§ **Instructions for the task**
Would you output the entries below only from the line containing "- Configure the name of the queue to listen and" through the line containing "- Select *Add a Step* in the center", exactly as they stand and with both ends included?

§ **Task inputs**
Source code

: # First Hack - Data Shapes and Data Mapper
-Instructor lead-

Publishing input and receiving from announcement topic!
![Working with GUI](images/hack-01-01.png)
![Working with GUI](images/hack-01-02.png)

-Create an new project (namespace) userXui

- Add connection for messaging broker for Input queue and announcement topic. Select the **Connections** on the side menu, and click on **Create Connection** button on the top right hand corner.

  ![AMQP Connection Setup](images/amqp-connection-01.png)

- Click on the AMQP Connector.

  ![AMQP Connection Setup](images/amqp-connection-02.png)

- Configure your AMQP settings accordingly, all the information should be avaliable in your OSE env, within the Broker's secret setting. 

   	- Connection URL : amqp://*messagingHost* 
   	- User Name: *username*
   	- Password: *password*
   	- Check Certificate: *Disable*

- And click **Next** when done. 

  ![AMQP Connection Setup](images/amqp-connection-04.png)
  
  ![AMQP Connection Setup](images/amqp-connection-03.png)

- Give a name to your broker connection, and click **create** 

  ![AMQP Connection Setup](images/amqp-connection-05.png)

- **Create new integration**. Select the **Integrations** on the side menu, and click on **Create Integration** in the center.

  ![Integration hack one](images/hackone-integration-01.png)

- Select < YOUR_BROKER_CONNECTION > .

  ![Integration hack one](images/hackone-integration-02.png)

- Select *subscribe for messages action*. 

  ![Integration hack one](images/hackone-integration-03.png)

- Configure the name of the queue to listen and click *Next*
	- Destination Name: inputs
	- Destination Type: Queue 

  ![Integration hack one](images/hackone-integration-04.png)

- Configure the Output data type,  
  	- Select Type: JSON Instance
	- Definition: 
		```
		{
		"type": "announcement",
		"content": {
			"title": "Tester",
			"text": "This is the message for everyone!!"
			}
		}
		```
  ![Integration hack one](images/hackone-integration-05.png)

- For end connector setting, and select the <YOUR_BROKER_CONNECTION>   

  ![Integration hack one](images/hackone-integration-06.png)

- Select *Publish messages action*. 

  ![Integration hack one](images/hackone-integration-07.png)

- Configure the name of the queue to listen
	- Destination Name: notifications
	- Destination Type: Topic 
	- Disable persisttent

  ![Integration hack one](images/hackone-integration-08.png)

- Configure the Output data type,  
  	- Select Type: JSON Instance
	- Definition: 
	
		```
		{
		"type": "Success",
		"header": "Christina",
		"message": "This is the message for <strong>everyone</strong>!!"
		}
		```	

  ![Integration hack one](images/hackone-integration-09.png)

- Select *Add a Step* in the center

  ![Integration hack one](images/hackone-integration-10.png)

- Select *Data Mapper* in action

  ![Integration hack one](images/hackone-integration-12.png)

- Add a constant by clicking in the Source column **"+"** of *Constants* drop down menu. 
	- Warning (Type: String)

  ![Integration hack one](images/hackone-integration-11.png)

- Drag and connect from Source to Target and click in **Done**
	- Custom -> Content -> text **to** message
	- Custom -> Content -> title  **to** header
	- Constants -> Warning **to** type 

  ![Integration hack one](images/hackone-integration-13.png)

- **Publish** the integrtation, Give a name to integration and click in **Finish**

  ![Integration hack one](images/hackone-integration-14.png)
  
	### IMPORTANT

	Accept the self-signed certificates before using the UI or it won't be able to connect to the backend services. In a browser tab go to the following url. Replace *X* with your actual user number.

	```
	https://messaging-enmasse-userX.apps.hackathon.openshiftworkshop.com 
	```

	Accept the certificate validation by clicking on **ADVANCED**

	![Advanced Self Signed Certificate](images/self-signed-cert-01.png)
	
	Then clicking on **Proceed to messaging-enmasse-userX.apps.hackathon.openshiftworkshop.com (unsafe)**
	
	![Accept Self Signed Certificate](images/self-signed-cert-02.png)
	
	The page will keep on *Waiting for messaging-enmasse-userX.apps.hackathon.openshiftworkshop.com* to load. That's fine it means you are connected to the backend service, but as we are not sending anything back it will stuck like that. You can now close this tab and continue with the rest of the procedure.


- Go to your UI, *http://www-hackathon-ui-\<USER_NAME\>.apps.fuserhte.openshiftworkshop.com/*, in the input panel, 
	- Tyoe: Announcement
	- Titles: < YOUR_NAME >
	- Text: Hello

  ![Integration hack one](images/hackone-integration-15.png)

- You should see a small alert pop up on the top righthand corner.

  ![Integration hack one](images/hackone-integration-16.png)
==
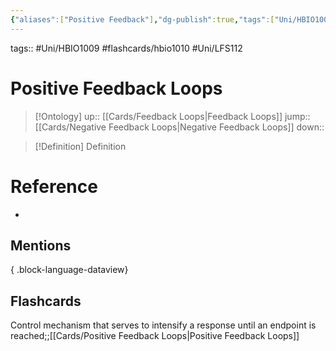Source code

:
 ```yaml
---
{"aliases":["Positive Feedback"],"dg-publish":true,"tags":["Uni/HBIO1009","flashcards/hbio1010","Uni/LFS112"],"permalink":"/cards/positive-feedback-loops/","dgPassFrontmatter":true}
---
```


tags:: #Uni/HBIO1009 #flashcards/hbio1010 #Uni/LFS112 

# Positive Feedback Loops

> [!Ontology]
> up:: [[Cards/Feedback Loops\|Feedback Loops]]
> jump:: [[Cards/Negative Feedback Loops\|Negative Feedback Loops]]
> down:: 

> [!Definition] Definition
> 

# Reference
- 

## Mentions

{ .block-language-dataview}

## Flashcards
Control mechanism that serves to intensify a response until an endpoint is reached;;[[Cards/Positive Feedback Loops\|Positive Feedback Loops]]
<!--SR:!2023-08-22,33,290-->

§ **Written response**
- Configure the name of the queue to listen and click *Next*
	- Destination Name: inputs
	- Destination Type: Queue 

  ![Integration hack one](images/hackone-integration-04.png)

- Configure the Output data type,  
  	- Select Type: JSON Instance
	- Definition: 
		```
		{
		"type": "announcement",
		"content": {
			"title": "Tester",
			"text": "This is the message for everyone!!"
			}
		}
		```
  ![Integration hack one](images/hackone-integration-05.png)

- For end connector setting, and select the <YOUR_BROKER_CONNECTION>   

  ![Integration hack one](images/hackone-integration-06.png)

- Select *Publish messages action*. 

  ![Integration hack one](images/hackone-integration-07.png)

- Configure the name of the queue to listen
	- Destination Name: notifications
	- Destination Type: Topic 
	- Disable persisttent

  ![Integration hack one](images/hackone-integration-08.png)

- Configure the Output data type,  
  	- Select Type: JSON Instance
	- Definition: 
	
		```
		{
		"type": "Success",
		"header": "Christina",
		"message": "This is the message for <strong>everyone</strong>!!"
		}
		```	

  ![Integration hack one](images/hackone-integration-09.png)

- Select *Add a Step* in the center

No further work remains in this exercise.